Un article intéressant
Que les taupins devraient lire pour une salutaire prise de recul
Ceci dit dans le règne du toujours plus, on peut viser et l accumulation des parchemins et celles des expériences formatrices.
Disons que le mythe du généraliste qui sait tout faire prend un petit peu de plomb dans l aile.
Mais il y aura toujours besoin de personnalités qui pensent large/transverse.. et de chefs d orchestre pour des projets complexes.
L autre partie est la quête de sens et le côté un peu bobo d une part de cette élite de masse.
Ce n est pas un scoop.
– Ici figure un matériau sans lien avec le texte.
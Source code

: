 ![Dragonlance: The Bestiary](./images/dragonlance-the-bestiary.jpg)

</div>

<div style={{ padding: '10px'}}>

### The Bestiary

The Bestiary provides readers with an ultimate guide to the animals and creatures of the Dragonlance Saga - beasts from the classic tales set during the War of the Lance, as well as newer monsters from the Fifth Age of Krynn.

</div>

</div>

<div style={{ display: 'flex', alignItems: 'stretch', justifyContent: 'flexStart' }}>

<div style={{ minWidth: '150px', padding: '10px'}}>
Le moule du cadre des 30 glorieuses n est plus.
Mais il y a aussi des profils très matérialistes rencontrés sur le forum
Les 2 profils coexistent..

Je trouve l’article plutôt en décalage avec la réalité constatée :

La césure entre les diplômé·es du supérieur, certain·es à terme de trouver un emploi, et les autres dotés de moindre parchemin, qui peineront bien davantage à s’insérer dans un travail stable, est régulièrement désignée comme la matrice organisatrice des inégalités de destin dans les sociétés modernes.

Depuis quand ceux qui n’ont pas un diplôme bac+5 peinent forcément à s’insérer sur le marché du travail ?
Un électricien, un plombier, un cuisinier, ou un serveur, je crois pas que ces professions soient au chômage.
Et les salaires, au moins les quelques premières années, sont tout à fait comparables voire meilleurs.
Quand j’étais ingénieur chez ATR, payé 2900€ nets par mois, en comptant tout (CE, primes, avantages..) je gagnais toujours un poil moins que mon beau frère plombier.

uvuvwevwevweonyetenv, post:3, topic:131628 a écrit:

Je trouve l’article plutôt en décalage avec la réalité constatée :

La césure entre les diplômé·es du supérieur, certain·es à terme de trouver un emploi, et les autres dotés de moindre parchemin, qui peineront bien davantage à s’insérer dans un travail stable, est régulièrement désignée comme la matrice organisatrice des inégalités de destin dans les sociétés modernes.

Depuis quand ceux qui n’ont pas un diplôme bac+5 peinent forcément à s’insérer sur le marché du travail ?
Un électricien, un plombier, un cuisinier, ou un serveur, je crois pas que ces professions soient au chômage.
Et les salaires, au moins les quelques premières années, sont tout à fait comparables voire meilleurs.
Quand j’étais ingénieur chez ATR, payé 2900€ nets par mois, en comptant tout (CE, primes, avantages..) je gagnais toujours un poil moins que mon beau frère plombier.

Beau-frère plombier salarié ou à son compte (voire employant d’autres salariés), ou encore travaillant dans un environnement particulier ?
Si on est dans le manuel pour du travail habituel en étant salarié difficile de rivaliser avec un ingénieur en salaire, et l’écart se creuse avec l’âge; à moins d’être dans une niche statutaire.
Et ce serait normal qu’un entrepreneur français, encore plus s’il est employeur, gagne correctement sa vie.

Il est simplement entrepreneur à son compte.
Lui aussi pourrait augmenter son revenu comme un ingénieur.
En embauchant quelqu’un et en profitant de son travail, c’est sûr :grin:

Il devrait surtout faire la meme chose en Suisse et il gagnerait le salaire d´un manager en France.

geekboyboss1, post:6, topic:131628 a écrit:

Il devrait surtout faire la meme chose en Suisse et il gagnerait le salaire d´un manager en France.

Vu le coût de la vie en Suisse tant mieux.